#### Task inputs
_ _ _ _

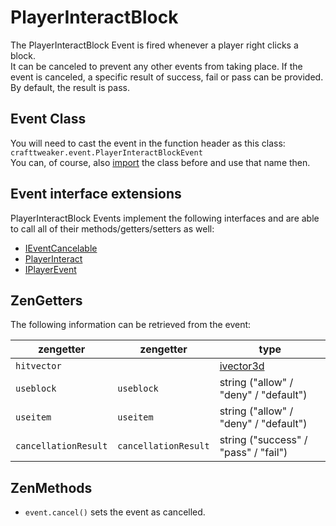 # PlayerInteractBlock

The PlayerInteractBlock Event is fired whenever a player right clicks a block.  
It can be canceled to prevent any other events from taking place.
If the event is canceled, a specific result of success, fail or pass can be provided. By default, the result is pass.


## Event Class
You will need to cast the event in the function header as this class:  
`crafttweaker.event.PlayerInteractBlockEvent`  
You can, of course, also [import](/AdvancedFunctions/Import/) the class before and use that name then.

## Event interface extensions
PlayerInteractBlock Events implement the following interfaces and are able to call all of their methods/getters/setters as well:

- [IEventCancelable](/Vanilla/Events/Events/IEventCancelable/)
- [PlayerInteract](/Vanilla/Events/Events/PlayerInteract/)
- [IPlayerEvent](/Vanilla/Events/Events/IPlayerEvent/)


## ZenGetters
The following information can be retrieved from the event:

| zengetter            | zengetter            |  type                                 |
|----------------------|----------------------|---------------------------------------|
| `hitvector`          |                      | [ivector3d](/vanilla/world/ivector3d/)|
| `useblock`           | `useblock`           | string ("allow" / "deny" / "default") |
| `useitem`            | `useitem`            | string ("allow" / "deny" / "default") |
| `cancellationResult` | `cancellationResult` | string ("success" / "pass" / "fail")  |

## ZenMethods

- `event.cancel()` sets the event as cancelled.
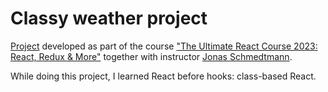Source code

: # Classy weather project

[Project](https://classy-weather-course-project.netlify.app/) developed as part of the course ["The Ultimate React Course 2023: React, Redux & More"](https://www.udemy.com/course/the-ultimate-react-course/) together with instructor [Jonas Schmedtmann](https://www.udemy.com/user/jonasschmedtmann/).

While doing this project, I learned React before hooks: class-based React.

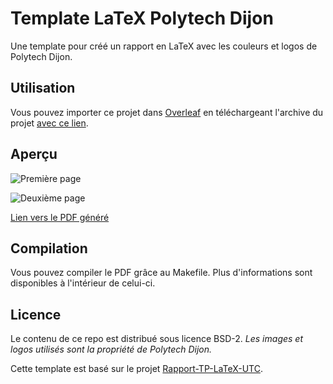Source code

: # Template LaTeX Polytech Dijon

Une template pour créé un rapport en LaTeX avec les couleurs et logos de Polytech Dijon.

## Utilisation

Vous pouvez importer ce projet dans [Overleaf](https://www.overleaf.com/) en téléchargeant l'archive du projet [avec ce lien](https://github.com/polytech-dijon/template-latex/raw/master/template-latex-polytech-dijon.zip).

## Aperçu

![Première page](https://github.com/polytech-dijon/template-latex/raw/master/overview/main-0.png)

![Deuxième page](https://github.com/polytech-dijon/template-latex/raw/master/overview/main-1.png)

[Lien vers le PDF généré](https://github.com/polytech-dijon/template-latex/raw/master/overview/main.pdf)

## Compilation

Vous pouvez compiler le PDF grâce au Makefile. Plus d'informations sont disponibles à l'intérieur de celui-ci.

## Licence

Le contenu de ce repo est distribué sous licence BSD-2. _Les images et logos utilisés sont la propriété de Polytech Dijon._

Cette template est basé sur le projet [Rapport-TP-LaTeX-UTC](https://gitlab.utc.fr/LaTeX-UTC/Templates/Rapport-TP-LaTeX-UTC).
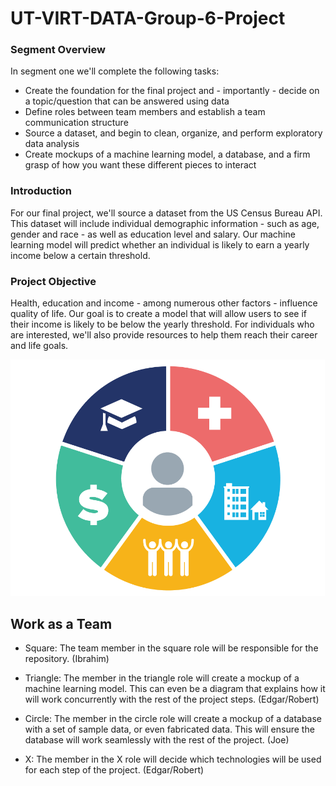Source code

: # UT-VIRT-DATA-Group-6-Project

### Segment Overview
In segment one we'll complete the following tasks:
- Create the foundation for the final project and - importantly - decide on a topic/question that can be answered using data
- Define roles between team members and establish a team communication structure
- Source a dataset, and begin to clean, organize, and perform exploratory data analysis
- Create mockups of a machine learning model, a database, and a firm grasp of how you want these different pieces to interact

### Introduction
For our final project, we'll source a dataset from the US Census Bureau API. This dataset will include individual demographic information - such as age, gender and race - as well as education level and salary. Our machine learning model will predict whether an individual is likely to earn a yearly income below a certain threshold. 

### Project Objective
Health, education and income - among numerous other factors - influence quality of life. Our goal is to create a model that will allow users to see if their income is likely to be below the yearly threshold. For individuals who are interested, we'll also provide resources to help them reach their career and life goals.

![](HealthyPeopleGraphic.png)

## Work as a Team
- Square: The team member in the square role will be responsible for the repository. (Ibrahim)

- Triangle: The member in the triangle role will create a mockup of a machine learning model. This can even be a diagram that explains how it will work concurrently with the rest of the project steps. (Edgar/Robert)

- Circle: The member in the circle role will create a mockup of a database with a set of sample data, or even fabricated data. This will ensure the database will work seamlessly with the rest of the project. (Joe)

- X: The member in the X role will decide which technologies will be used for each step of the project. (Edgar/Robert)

_ _ _ _

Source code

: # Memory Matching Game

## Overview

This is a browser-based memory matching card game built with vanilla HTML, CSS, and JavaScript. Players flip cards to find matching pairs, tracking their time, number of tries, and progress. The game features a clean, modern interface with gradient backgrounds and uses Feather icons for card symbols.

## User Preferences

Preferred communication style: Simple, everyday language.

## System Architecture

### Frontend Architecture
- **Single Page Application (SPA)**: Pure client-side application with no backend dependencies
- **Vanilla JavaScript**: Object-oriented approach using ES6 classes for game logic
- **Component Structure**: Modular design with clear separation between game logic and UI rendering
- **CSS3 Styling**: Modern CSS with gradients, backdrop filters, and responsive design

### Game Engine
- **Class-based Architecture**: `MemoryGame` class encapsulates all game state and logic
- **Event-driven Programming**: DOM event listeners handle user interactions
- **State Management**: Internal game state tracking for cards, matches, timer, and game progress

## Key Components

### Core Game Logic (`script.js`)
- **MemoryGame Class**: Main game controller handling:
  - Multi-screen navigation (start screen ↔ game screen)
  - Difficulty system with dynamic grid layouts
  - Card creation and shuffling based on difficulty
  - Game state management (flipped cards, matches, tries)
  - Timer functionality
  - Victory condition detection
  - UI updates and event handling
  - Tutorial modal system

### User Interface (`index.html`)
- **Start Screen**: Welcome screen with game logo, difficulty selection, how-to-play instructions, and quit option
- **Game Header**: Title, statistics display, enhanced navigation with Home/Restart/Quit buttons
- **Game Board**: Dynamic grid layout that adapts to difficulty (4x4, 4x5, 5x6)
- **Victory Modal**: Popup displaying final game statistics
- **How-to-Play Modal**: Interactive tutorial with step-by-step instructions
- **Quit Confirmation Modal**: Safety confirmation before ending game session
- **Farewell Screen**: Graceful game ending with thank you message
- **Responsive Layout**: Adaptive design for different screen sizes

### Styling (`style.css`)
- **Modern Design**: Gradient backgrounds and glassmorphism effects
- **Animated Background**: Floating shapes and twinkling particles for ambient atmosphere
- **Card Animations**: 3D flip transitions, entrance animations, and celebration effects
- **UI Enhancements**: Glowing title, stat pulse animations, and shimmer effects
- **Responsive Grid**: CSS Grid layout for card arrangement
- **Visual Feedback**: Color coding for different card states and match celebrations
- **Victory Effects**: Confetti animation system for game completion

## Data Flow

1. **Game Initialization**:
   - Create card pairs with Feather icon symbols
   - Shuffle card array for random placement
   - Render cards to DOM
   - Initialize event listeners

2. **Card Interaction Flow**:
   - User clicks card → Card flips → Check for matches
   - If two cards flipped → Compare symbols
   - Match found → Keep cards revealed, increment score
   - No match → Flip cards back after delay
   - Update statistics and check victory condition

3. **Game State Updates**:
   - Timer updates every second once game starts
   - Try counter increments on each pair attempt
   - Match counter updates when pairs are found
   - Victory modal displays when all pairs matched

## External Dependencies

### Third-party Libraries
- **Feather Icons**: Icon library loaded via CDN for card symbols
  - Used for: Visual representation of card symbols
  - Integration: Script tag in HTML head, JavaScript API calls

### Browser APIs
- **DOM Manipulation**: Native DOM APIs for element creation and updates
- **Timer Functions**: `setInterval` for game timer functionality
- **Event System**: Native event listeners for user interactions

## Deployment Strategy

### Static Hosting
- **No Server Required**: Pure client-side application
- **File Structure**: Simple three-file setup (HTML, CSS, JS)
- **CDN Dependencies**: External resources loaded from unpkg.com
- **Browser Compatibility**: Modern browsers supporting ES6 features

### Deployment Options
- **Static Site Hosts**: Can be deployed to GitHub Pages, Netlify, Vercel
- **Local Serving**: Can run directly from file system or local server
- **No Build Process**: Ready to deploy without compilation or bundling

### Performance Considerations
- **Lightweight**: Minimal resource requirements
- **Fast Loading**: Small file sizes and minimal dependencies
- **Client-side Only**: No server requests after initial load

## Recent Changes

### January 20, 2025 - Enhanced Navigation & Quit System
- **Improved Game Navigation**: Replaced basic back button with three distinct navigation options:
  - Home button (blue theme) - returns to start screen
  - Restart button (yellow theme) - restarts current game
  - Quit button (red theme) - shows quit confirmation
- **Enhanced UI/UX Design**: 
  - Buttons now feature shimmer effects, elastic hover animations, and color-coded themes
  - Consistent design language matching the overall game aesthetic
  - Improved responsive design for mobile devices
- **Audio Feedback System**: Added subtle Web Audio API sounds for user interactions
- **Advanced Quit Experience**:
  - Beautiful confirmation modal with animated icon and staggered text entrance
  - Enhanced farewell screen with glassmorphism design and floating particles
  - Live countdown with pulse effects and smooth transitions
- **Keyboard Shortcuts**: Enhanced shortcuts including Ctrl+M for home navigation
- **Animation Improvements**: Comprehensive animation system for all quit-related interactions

_ _ _ _

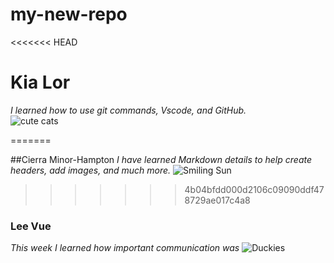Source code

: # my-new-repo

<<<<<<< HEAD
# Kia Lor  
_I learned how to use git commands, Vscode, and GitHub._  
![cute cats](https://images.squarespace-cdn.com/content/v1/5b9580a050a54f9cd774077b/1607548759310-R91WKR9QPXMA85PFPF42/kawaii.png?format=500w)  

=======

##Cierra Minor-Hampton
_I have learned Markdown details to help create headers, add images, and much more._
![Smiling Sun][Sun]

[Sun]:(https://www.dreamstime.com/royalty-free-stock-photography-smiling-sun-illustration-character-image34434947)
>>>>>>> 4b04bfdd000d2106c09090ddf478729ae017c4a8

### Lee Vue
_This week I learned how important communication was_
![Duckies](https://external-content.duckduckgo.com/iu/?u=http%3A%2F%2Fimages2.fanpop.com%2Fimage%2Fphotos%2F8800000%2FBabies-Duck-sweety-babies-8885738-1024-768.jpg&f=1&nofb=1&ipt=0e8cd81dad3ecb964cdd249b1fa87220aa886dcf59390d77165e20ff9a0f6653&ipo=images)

_ _ _ _

#### Your task
Text only, no pictures: please print exactly the lines above from the line with "- [PlayerInteract](/Vanilla/Events/Events/PlayerInteract/)" up to and including the line with "developed as part", and nothing else.

#### Expected answer
- [PlayerInteract](/Vanilla/Events/Events/PlayerInteract/)
- [IPlayerEvent](/Vanilla/Events/Events/IPlayerEvent/)


## ZenGetters
The following information can be retrieved from the event:

| zengetter            | zengetter            |  type                                 |
|----------------------|----------------------|---------------------------------------|
| `hitvector`          |                      | [ivector3d](/vanilla/world/ivector3d/)|
| `useblock`           | `useblock`           | string ("allow" / "deny" / "default") |
| `useitem`            | `useitem`            | string ("allow" / "deny" / "default") |
| `cancellationResult` | `cancellationResult` | string ("success" / "pass" / "fail")  |

## ZenMethods

- `event.cancel()` sets the event as cancelled.
Source code

: # Classy weather project

[Project](https://classy-weather-course-project.netlify.app/) developed as part of the course ["The Ultimate React Course 2023: React, Redux & More"](https://www.udemy.com/course/the-ultimate-react-course/) together with instructor [Jonas Schmedtmann](https://www.udemy.com/user/jonasschmedtmann/).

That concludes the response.